╭─ DATA PROVIDED

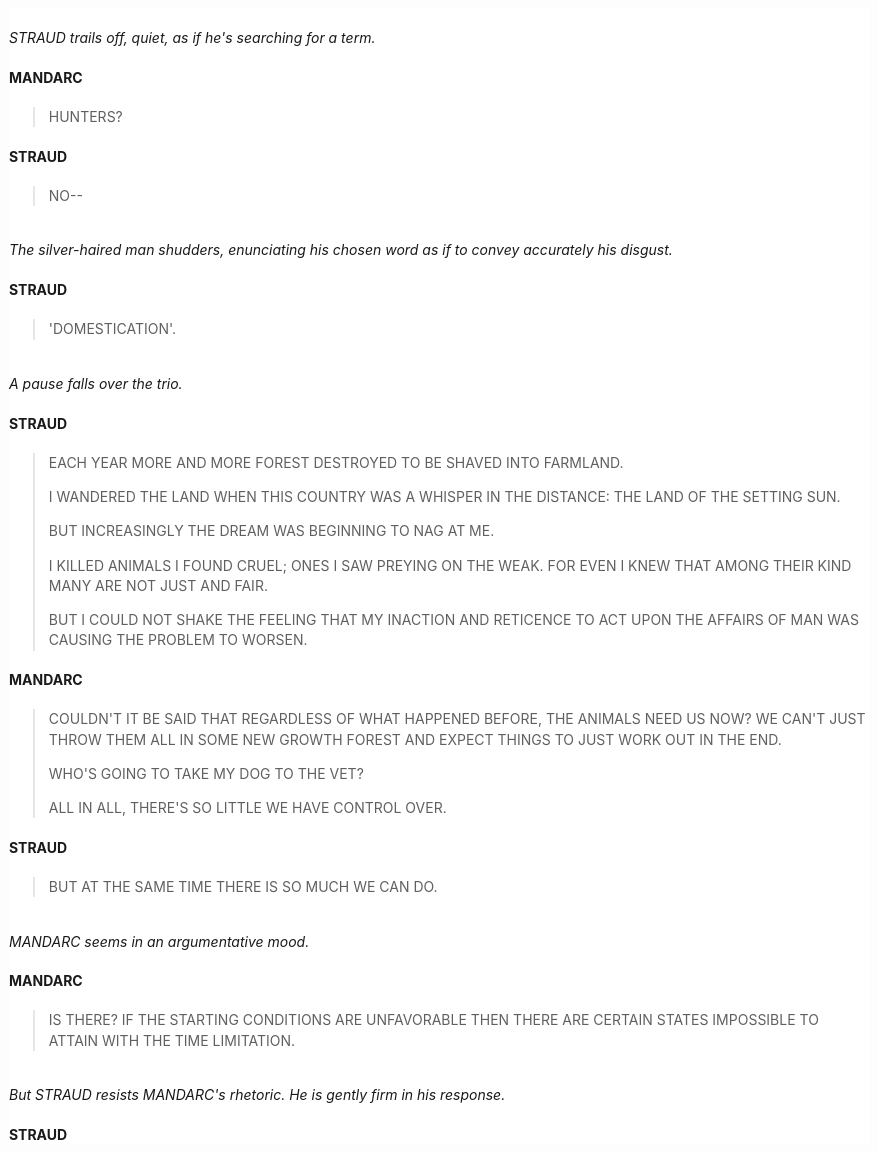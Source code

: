 <BR><I>STRAUD trails off, quiet, as if he's searching for a term.</i>

#### MANDARC 

> HUNTERS?

#### STRAUD 

> NO--

<BR><I>The silver-haired man shudders, enunciating his chosen word as if to convey accurately his disgust.</i>

#### STRAUD 

> 'DOMESTICATION'.

<BR><I>A pause falls over the trio.</i>

#### STRAUD

> EACH YEAR MORE AND MORE FOREST DESTROYED TO BE SHAVED INTO FARMLAND.
> 
> I WANDERED THE LAND WHEN THIS COUNTRY WAS A WHISPER IN THE DISTANCE: THE LAND OF THE SETTING SUN.
> 
> BUT INCREASINGLY THE DREAM WAS BEGINNING TO NAG AT ME.
> 
> I KILLED ANIMALS I FOUND CRUEL; ONES I SAW PREYING ON THE WEAK. FOR EVEN I KNEW THAT AMONG THEIR KIND MANY ARE NOT JUST AND FAIR.
> 
> BUT I COULD NOT SHAKE THE FEELING THAT MY INACTION AND RETICENCE TO ACT UPON THE AFFAIRS OF MAN WAS CAUSING THE PROBLEM TO WORSEN.

#### MANDARC 

> COULDN'T IT BE SAID THAT REGARDLESS OF WHAT HAPPENED BEFORE, THE ANIMALS NEED US NOW? WE CAN'T JUST THROW THEM ALL IN SOME NEW GROWTH FOREST AND EXPECT THINGS TO JUST WORK OUT IN THE END.
> 
> WHO'S GOING TO TAKE MY DOG TO THE VET?
> 
> ALL IN ALL, THERE'S SO LITTLE WE HAVE CONTROL OVER.

#### STRAUD 

> BUT AT THE SAME TIME THERE IS SO MUCH WE CAN DO.

<BR><I>MANDARC seems in an argumentative mood.</i>

#### MANDARC 

> IS THERE? IF THE STARTING CONDITIONS ARE UNFAVORABLE THEN THERE ARE CERTAIN STATES IMPOSSIBLE TO ATTAIN WITH THE TIME LIMITATION.

<BR><I>But STRAUD resists MANDARC's rhetoric. He is gently firm in his response.</i>

#### STRAUD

╰─

ACTION ITEM
Please print the data above once more, exactly as it appears, with no pictures.

FINAL ANSWER
Source code

: <BR><I>STRAUD trails off, quiet, as if he's searching for a term.</i>

#### MANDARC 

> HUNTERS?

#### STRAUD 

> NO--

<BR><I>The silver-haired man shudders, enunciating his chosen word as if to convey accurately his disgust.</i>

#### STRAUD 

> 'DOMESTICATION'.

<BR><I>A pause falls over the trio.</i>

#### STRAUD

> EACH YEAR MORE AND MORE FOREST DESTROYED TO BE SHAVED INTO FARMLAND.
> 
> I WANDERED THE LAND WHEN THIS COUNTRY WAS A WHISPER IN THE DISTANCE: THE LAND OF THE SETTING SUN.
> 
> BUT INCREASINGLY THE DREAM WAS BEGINNING TO NAG AT ME.
> 
> I KILLED ANIMALS I FOUND CRUEL; ONES I SAW PREYING ON THE WEAK. FOR EVEN I KNEW THAT AMONG THEIR KIND MANY ARE NOT JUST AND FAIR.
> 
> BUT I COULD NOT SHAKE THE FEELING THAT MY INACTION AND RETICENCE TO ACT UPON THE AFFAIRS OF MAN WAS CAUSING THE PROBLEM TO WORSEN.

#### MANDARC 

> COULDN'T IT BE SAID THAT REGARDLESS OF WHAT HAPPENED BEFORE, THE ANIMALS NEED US NOW? WE CAN'T JUST THROW THEM ALL IN SOME NEW GROWTH FOREST AND EXPECT THINGS TO JUST WORK OUT IN THE END.
> 
> WHO'S GOING TO TAKE MY DOG TO THE VET?
> 
> ALL IN ALL, THERE'S SO LITTLE WE HAVE CONTROL OVER.

#### STRAUD 

> BUT AT THE SAME TIME THERE IS SO MUCH WE CAN DO.

<BR><I>MANDARC seems in an argumentative mood.</i>

#### MANDARC 

> IS THERE? IF THE STARTING CONDITIONS ARE UNFAVORABLE THEN THERE ARE CERTAIN STATES IMPOSSIBLE TO ATTAIN WITH THE TIME LIMITATION.

<BR><I>But STRAUD resists MANDARC's rhetoric. He is gently firm in his response.</i>

#### STRAUD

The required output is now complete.